Title: "Efficient Transactional Database Storage on Flash Solid State 
Drives"

By

Mr. Jun YANG


Abstract

Flash solid state drives (SSDs), or flash disks, are a type of persistent 
storage devices with the potential to replace magnetic disks. They outperform 
magnetic disks on access speed, bandwidth, shock resistance, and power 
efficiency. As their capacity increases and prices decrease, flash disks are 
considered for the storage of database systems. Due to the differences in flash 
SSDs and magnetic disks, traditional data management techniques designed for 
magnetic disks need to be re-examined for flash disks. In particular, the flash 
memory used in flash disks has an asymmetry between read and write speeds, 
where reads, no matter random or sequential, are much faster than writes.

This thesis studies the performance of transactional workloads on flash disks 
and designs efficient storage schemes for them. Specifically, we begin with the 
performance study of the TPC-C workload on flash SSDs. Overall, the flash SSDs 
outperform the magnetic disk by up to an order of magnitude. Moreover, the I/O 
performance of the SSDs is dominated by random writes, whereas that of the 
magnetic disk by random reads. Additionally, both minimising logging and 
adopting MVCC (Multi-Version Concurrency Control) than 2PL (Two-Phase Locking) 
helps improve the performance on flash SSDs.

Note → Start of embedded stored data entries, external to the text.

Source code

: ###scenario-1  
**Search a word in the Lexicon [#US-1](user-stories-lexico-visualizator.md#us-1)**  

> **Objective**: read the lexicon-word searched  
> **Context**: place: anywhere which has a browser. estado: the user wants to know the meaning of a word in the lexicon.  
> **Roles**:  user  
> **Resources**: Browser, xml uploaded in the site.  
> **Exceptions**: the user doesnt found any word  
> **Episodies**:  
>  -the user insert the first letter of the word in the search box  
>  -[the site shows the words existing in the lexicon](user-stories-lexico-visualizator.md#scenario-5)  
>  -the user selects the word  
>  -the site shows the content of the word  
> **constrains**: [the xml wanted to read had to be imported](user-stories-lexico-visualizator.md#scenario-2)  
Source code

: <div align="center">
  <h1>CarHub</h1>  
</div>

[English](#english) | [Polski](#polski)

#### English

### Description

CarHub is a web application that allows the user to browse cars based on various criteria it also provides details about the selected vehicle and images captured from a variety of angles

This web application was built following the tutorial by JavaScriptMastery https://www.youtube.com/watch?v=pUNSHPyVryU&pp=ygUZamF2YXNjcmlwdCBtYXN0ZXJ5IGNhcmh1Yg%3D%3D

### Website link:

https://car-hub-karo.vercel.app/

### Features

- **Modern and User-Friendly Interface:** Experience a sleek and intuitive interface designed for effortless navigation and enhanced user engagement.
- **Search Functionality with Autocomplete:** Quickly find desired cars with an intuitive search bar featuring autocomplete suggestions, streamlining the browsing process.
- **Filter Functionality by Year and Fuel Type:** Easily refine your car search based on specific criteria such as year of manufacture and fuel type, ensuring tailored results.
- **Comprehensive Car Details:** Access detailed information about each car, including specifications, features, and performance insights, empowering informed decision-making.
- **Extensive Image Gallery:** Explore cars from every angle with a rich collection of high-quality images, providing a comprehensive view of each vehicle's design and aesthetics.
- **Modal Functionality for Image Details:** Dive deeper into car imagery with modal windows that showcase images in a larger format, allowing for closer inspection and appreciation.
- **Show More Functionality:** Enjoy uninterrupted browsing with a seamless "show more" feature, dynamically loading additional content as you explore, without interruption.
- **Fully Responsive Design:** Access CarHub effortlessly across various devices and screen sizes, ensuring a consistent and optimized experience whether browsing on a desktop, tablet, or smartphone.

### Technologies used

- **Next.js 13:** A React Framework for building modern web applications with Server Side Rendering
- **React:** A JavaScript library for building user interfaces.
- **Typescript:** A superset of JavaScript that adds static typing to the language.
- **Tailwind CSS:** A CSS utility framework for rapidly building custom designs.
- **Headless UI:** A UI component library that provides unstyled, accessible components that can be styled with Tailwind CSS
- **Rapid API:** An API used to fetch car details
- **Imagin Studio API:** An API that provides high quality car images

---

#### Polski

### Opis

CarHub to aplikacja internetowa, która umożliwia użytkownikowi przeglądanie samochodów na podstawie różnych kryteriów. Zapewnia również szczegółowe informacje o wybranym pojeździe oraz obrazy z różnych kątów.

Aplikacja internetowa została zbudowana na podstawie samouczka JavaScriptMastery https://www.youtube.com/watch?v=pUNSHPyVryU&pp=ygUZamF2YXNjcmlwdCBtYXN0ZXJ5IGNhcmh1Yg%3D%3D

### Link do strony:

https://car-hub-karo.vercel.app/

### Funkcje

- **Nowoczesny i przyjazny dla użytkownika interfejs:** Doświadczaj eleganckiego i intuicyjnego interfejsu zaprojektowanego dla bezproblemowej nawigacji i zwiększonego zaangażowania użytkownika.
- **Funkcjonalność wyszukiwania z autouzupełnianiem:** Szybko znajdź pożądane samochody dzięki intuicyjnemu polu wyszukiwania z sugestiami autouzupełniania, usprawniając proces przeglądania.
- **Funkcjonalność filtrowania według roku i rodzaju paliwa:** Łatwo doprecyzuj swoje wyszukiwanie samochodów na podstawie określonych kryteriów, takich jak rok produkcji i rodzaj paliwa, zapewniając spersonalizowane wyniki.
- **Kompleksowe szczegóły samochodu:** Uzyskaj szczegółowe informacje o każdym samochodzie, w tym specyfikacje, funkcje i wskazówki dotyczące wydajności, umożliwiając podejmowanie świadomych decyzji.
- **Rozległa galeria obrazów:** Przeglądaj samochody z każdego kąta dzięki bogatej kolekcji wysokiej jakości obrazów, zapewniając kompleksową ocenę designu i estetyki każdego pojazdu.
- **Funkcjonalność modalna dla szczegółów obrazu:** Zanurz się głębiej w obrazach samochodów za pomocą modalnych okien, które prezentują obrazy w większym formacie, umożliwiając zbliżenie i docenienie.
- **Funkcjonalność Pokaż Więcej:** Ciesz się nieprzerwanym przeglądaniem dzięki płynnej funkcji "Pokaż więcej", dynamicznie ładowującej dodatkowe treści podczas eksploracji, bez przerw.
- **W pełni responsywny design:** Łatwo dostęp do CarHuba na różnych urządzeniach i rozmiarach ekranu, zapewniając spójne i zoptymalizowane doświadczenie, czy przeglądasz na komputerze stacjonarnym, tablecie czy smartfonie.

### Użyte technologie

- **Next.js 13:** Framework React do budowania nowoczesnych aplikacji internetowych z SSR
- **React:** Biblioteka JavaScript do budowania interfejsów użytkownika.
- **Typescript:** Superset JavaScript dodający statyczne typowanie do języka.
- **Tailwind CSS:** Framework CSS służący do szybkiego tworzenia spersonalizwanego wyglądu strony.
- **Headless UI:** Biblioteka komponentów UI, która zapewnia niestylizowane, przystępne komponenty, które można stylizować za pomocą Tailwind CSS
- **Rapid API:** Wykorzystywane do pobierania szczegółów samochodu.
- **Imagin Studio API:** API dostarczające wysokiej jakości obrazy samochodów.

Observing the dominance of random writes in flash SSDs under TPC-C workloads, 
we propose a new database storage layout, called Partitioned Logging (PTL). In 
PTL, we replace data writes with logging to eliminate random page writes, and 
put data and logs into separate blocks. Moreover, we group data blocks into 
partitions so that updates on each partition are appended as log entries to one 
log block. This way, we can tune the partition size to balance the read and 
write performance based on the hardware and workload characteristics. The 
results show a considerable improvement over both the traditional storage and a 
leading flash-based database storage scheme.

Finally, to solve the redundant I/O problem and eliminate merge operations that 
are essential in all the other log-structured approaches, we propose FlashTKV, 
which adopts a purely sequential storage format where all the data and 
transactional information are log records. Furthermore, we support MVCC on this 
sequential storage efficiently. Our results show that FlashTKV improves the 
transaction throughput by 70% over two well-known KV-stores under TPC-C 
workloads on flash SSDs.


Date:			Wednesday, 19 June 2013

Time:			1:00pm – 3:00pm

Venue:			Room 3501
 			Lifts 25/26

Chairman:		Prof. Ellick Wong (MGMT)

Committee Members:	Prof. Qiong Luo (Supervisor)
 			Prof. Frederick Lochovsky
 			Prof. Ke Yi
 			Prof. Zhiyong Fan (ECE)
                       	Prof. Jeffrey Yu (Sys. Engg. & Engg. Mgmt., CUHK)


**** ALL are Welcome ****